* _Exercise objective_:
Only the lines from the one with "This makes GP100" through the last belong in the output; print them exactly as given below.

==============================

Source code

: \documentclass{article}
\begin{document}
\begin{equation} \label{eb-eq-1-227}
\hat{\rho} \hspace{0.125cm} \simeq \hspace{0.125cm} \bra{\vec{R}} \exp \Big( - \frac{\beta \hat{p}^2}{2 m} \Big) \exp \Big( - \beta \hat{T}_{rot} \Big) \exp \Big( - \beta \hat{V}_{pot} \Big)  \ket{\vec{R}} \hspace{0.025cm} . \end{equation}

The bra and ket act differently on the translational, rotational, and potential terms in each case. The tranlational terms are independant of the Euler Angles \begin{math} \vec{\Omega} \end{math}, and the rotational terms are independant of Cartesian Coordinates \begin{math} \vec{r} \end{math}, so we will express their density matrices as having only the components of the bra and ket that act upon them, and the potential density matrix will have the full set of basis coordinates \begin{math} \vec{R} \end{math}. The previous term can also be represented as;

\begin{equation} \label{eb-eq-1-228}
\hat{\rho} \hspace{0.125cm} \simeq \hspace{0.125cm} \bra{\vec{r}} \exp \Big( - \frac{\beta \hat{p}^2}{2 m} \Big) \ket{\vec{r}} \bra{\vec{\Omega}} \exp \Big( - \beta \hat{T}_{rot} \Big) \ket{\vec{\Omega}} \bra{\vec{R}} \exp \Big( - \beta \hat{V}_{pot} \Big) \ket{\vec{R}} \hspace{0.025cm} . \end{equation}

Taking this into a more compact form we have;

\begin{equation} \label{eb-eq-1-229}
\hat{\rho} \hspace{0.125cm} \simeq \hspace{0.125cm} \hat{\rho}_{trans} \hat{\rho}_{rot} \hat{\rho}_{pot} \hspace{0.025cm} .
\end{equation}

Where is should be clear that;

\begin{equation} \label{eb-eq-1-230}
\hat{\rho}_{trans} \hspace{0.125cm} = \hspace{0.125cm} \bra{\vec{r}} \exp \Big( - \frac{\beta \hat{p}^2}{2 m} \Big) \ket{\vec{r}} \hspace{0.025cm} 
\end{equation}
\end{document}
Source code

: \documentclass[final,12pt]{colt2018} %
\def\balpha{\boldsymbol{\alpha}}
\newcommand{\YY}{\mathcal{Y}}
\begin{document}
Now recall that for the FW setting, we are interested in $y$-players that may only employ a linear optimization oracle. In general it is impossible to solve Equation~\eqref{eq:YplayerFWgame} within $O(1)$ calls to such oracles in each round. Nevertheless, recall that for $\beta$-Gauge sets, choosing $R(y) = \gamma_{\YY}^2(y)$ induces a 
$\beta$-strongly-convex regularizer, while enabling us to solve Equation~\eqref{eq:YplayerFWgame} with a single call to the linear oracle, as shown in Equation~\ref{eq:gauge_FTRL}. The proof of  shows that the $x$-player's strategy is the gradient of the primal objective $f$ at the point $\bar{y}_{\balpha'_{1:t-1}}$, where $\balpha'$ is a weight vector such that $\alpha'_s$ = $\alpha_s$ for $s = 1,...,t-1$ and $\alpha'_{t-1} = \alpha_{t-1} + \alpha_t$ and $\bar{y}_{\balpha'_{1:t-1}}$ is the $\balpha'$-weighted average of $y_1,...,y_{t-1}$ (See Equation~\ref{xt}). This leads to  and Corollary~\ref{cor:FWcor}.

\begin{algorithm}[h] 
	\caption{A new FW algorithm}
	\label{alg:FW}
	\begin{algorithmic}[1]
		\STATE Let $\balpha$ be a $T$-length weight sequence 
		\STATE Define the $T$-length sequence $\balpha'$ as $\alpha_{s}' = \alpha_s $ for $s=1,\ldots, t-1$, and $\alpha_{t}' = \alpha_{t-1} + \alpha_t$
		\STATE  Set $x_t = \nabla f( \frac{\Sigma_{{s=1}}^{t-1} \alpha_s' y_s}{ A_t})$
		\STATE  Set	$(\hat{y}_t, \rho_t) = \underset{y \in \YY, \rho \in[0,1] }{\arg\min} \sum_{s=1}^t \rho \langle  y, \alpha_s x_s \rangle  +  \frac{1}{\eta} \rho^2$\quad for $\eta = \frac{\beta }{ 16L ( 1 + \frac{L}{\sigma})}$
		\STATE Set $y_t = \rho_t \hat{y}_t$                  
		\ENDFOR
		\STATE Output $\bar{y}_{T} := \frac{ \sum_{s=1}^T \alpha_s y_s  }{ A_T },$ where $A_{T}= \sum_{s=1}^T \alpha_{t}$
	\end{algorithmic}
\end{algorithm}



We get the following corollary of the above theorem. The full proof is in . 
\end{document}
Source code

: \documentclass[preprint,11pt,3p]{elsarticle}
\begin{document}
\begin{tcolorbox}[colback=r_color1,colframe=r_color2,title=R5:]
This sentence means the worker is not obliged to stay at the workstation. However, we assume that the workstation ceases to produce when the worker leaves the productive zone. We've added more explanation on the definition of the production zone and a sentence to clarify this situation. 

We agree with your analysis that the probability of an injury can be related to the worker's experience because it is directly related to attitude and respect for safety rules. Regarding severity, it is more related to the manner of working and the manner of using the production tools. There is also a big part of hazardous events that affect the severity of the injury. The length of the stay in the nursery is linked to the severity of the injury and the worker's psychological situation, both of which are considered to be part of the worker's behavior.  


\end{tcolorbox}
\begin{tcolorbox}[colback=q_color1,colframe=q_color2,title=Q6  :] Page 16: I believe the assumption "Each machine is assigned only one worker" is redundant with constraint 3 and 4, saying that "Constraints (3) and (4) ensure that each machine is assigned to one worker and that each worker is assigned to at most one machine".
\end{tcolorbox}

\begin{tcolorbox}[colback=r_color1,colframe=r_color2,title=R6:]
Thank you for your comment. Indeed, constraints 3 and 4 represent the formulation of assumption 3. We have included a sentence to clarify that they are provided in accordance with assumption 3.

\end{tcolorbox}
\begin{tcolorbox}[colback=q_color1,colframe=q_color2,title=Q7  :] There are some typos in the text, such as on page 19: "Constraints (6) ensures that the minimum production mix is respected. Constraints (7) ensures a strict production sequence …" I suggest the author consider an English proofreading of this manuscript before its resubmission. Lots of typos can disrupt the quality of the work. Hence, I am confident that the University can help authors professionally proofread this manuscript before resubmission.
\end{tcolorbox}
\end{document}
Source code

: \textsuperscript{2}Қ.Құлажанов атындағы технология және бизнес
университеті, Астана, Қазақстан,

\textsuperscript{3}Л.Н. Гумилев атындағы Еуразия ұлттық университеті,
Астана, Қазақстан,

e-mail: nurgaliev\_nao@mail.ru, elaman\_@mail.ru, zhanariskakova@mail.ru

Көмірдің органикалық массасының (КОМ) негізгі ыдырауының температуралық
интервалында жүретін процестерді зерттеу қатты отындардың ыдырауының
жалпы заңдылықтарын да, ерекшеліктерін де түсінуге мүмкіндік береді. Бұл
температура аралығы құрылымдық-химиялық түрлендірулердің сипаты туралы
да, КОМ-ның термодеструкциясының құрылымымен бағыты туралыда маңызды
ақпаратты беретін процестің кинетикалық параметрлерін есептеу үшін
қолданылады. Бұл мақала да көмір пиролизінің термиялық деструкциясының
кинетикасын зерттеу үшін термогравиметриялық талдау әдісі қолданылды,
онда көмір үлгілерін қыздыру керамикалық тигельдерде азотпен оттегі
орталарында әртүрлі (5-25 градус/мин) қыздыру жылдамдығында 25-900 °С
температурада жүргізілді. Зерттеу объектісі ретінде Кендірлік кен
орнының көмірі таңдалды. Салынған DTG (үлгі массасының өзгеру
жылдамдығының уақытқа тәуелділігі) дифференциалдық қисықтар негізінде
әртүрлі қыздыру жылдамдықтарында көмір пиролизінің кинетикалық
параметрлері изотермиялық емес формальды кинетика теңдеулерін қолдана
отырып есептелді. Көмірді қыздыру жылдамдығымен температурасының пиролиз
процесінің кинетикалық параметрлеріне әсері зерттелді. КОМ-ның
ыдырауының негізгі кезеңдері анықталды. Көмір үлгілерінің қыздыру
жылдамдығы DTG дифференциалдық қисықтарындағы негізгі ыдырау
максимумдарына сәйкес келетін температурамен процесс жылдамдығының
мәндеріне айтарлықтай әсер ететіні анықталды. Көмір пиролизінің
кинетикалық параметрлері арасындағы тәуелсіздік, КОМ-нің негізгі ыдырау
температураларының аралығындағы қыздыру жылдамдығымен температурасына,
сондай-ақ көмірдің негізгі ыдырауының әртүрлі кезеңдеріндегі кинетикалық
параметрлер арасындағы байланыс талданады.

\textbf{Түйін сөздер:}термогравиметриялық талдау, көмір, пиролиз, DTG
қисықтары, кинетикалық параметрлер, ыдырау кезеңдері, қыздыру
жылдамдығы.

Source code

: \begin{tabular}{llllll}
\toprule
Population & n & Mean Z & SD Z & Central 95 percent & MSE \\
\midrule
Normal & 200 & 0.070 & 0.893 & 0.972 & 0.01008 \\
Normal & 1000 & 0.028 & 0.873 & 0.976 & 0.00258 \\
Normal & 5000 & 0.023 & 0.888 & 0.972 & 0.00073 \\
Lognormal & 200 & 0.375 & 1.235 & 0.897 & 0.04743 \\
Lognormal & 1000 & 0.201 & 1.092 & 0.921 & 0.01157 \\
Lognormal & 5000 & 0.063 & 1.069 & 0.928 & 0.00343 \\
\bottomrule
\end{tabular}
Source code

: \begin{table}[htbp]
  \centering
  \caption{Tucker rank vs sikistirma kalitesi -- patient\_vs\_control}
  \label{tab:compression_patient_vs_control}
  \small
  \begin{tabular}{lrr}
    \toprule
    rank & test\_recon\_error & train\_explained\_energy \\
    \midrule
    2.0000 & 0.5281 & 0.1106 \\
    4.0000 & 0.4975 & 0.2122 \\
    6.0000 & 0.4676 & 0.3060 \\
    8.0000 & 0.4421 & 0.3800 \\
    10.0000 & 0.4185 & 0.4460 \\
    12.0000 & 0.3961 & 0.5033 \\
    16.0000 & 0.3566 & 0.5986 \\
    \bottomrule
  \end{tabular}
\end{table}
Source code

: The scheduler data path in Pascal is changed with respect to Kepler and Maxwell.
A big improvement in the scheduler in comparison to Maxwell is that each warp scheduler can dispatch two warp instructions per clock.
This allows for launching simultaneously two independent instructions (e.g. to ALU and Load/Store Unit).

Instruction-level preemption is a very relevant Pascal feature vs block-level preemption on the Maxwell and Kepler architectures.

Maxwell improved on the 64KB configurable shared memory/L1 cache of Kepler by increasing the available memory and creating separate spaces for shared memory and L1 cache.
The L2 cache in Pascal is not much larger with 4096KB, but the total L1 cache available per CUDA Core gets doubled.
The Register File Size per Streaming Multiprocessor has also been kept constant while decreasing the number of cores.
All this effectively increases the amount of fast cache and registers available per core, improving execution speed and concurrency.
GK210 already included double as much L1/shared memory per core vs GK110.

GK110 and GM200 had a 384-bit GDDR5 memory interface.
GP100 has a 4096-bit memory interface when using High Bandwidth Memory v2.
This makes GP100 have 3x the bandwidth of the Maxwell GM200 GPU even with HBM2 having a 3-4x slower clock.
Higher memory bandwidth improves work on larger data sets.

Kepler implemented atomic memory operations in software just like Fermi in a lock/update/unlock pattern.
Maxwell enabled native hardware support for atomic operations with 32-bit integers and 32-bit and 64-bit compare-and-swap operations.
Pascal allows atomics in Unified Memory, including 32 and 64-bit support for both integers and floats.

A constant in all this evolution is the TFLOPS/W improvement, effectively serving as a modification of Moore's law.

==============================

* _Output below_:
This makes GP100 have 3x the bandwidth of the Maxwell GM200 GPU even with HBM2 having a 3-4x slower clock.
Higher memory bandwidth improves work on larger data sets.

Kepler implemented atomic memory operations in software just like Fermi in a lock/update/unlock pattern.
Maxwell enabled native hardware support for atomic operations with 32-bit integers and 32-bit and 64-bit compare-and-swap operations.
Pascal allows atomics in Unified Memory, including 32 and 64-bit support for both integers and floats.

A constant in all this evolution is the TFLOPS/W improvement, effectively serving as a modification of Moore's law.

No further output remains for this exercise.